Акционеры: 100% – в косвенном владении Veon Ltd., основные совладельцы которой – LetterOne Михаила Фридмана, Германа Хана и Михаила Кузьмичева (47,9%), норвежская Telenor (14,6%) и голландский Stichting Administratiekantoor Mobile Telecommunications Investor (8,3%). Финансовые показатели (МСФО, 2017 г.):  выручка – 327,5 млрд руб.,  чистая прибыль (за вычетом доли меньшинства) – 7,6 млрд руб. Создана в 1992 г. Первой из российских компаний провела размещение на Нью-Йоркской фондовой бирже в 1996 г. Предоставляет услуги связи под брендом «Билайн». Число абонентов мобильной связи (по итогам 2017 г.) – 58,2 млн человек.
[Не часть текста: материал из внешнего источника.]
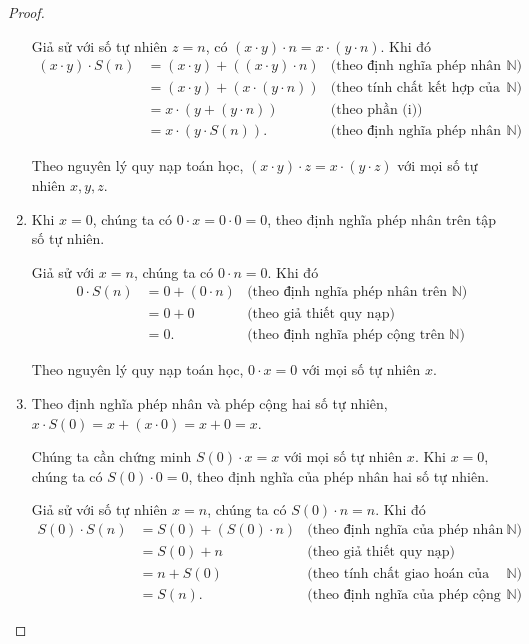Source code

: \begin{proof}
\begin{enumerate}[label={(\roman*)}]
              Giả sử với số tự nhiên $z = n$, có $(x\cdot y)\cdot n = x\cdot (y\cdot n)$. Khi đó
              \begin{align*}
                  (x\cdot y)\cdot S(n) & = (x\cdot y) + ((x\cdot y)\cdot n) & \text{(theo định nghĩa phép nhân trên $\mathbb{N}$)}            \\
                                       & = (x\cdot y) + (x\cdot (y\cdot n)) & \text{(theo tính chất kết hợp của phép nhân trên $\mathbb{N}$)} \\
                                       & = x\cdot (y + (y\cdot n))          & \text{(theo phần (i))}                                          \\
                                       & = x\cdot (y\cdot S(n)).            & \text{(theo định nghĩa phép nhân trên $\mathbb{N}$)}
              \end{align*}

              Theo nguyên lý quy nạp toán học, $(x\cdot y)\cdot z = x\cdot (y\cdot z)$ với mọi số tự nhiên $x, y, z$.
        \item Khi $x = 0$, chúng ta có $0\cdot x = 0\cdot 0 = 0$, theo định nghĩa phép nhân trên tập số tự nhiên.

              Giả sử với $x = n$, chúng ta có $0\cdot n = 0$. Khi đó
              \begin{align*}
                  0\cdot S(n) & = 0 + (0\cdot n) & \text{(theo định nghĩa phép nhân trên $\mathbb{N}$)} \\
                              & = 0 + 0          & \text{(theo giả thiết quy nạp)}                      \\
                              & = 0.             & \text{(theo định nghĩa phép cộng trên $\mathbb{N}$)}
              \end{align*}

              Theo nguyên lý quy nạp toán học, $0\cdot x = 0$ với mọi số tự nhiên $x$.
        \item Theo định nghĩa phép nhân và phép cộng hai số tự nhiên, $x\cdot S(0) = x + (x\cdot 0) = x + 0 = x$.

              Chúng ta cần chứng minh $S(0)\cdot x = x$ với mọi số tự nhiên $x$. Khi $x = 0$, chúng ta có $S(0)\cdot 0 = 0$, theo định nghĩa của phép nhân hai số tự nhiên.

              Giả sử với số tự nhiên $x = n$, chúng ta có $S(0)\cdot n = n$. Khi đó
              \begin{align*}
                  S(0)\cdot S(n) & = S(0) + (S(0)\cdot n) & \text{(theo định nghĩa của phép nhân trên $\mathbb{N}$)}          \\
                                 & = S(0) + n             & \text{(theo giả thiết quy nạp)}                                   \\
                                 & = n + S(0)             & \text{(theo tính chất giao hoán của phép cộng trên $\mathbb{N}$)} \\
                                 & = S(n).                & \text{(theo định nghĩa của phép cộng trên $\mathbb{N}$)}
              \end{align*}


\end{enumerate}
\end{proof}
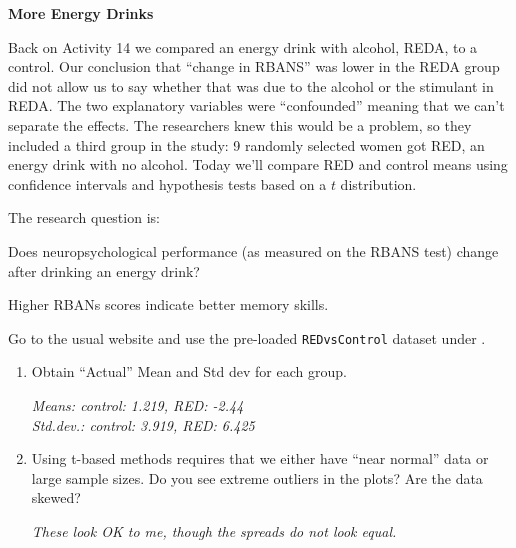 \def\theTopic{Energy Drinks II}
\def\dayNum{25 }

\begin{center}
{\bf {\large \textbf{More Energy Drinks}}}
\end{center}

Back on Activity 14 we compared an energy drink with
alcohol, REDA, to a control.  Our conclusion that ``change in RBANS''
was lower in the REDA group did not allow us to say whether that was
due to the alcohol 
or the stimulant in REDA.  The two  explanatory variables were
``confounded'' meaning that we can't separate the effects.  The
researchers knew this would be a problem, so they included a third
group in the study: 9 randomly selected women got RED, an energy drink
with no alcohol.  Today we'll compare RED and control means using
confidence intervals and hypothesis tests based on a $t$
distribution. 

  The research question is: 

  {\sf
    Does neuropsychological performance (as measured on the RBANS
    test) change after drinking an energy drink? }

   Higher RBANs scores indicate better memory skills.

 Go to the usual website and use the pre-loaded {\tt REDvsControl}
 dataset under .

  \begin{enumerate}
  \item  Obtain ``Actual'' Mean and Std dev for each group. 
\begin{students}
    \vspace{4cm}    
\end{students}

\begin{key}
  {\it Means:  control: 1.219, RED: -2.44 \\%
       Std.dev.: control: 3.919, RED: 6.425}%
\end{key}

\item Using t-based methods requires that we either have ``near
  normal'' data or  large sample sizes.  Do you see extreme outliers
  in the plots?  Are the data skewed?

\begin{students}
    \vspace{2cm}    
\end{students}

\begin{key}
  {\it  These look OK to me, though the spreads do not look equal.}
\end{key}

\end{enumerate}


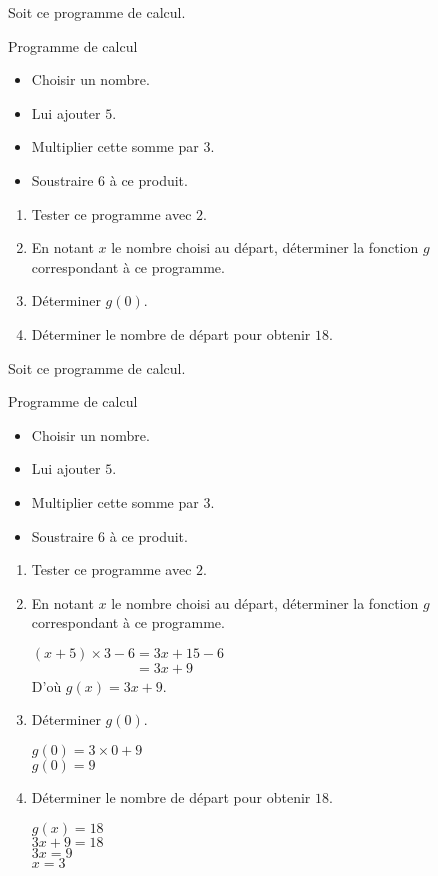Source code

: \begin{exercice}
    Soit ce programme de calcul.
    \begin{myBox}{Programme de calcul}
        \begin{itemize}
            \item Choisir un nombre.
            \item Lui ajouter $5$.
            \item Multiplier cette somme par $3$.
            \item Soustraire $6$ à ce produit.
        \end{itemize}
    \end{myBox}
    \begin{enumerate}
        \item Tester ce programme avec $2$.
        \item En notant $x$ le nombre choisi au départ, déterminer la fonction $g$ correspondant à ce programme.
        \item Déterminer $g(0)$.
        \item Déterminer le nombre de départ pour obtenir $18$.
    \end{enumerate}
\end{exercice}
\begin{corrige}
    Soit ce programme de calcul.
    \begin{myBox}{Programme de calcul}
        \noindent
        \begin{itemize}
            \item Choisir un nombre.
            \item Lui ajouter $5$.
            \item Multiplier cette somme par $3$.
            \item Soustraire $6$ à ce produit.
        \end{itemize}
    \end{myBox}
    \begin{enumerate}
        \item Tester ce programme avec $2$.
        
        {\red {}}
        \item En notant $x$ le nombre choisi au départ, déterminer la fonction $g$ correspondant à ce programme.
        
        {\red {}
        
        $(x+5)\times3-6=3x+15-6$\\$\phantom{(x+5)\times3-6}=3x+9$\\ D'où $g(x)=3x+9$.
        }
        \item Déterminer $g(0)$.
        
        {\red $g(0)=3\times0+ 9$\\$g(0)=9$}
        \item Déterminer le nombre de départ pour obtenir $18$.
        
        {\red $g(x)=18$\\$3x+9=18$\\$3x=9$\\$x=3$}
    \end{enumerate}
\end{corrige}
– Yota недавно выпустила тарифы без голоса в принципе, а в 2016 г. Андрей Дубовсков [президент АФК «Система», тогда – гендиректор МТС] нам рассказывал, что есть мысли вообще прекратить взимать плату за голос. Как вы относитесь к такой идее?

– Идея бесплатного голоса очень интересна, но ее исполнение завязано на существующих регулирующих нормах. Пока есть интерконнект, пока есть междугородная связь, бесплатный голос невозможен в принципе. Если менять условия на рынке, голос может стать бесплатным. Мне как человеку, которому не чужд маркетинг, ничего не стоит завтра выпустить тариф с бесплатным голосом. А деньги мы будем брать только за передачу данных, но, наверное, в этом случае передача данных будет стоить больше, чем сейчас предлагается на рынке, потому что мы будем так или иначе дотировать голос.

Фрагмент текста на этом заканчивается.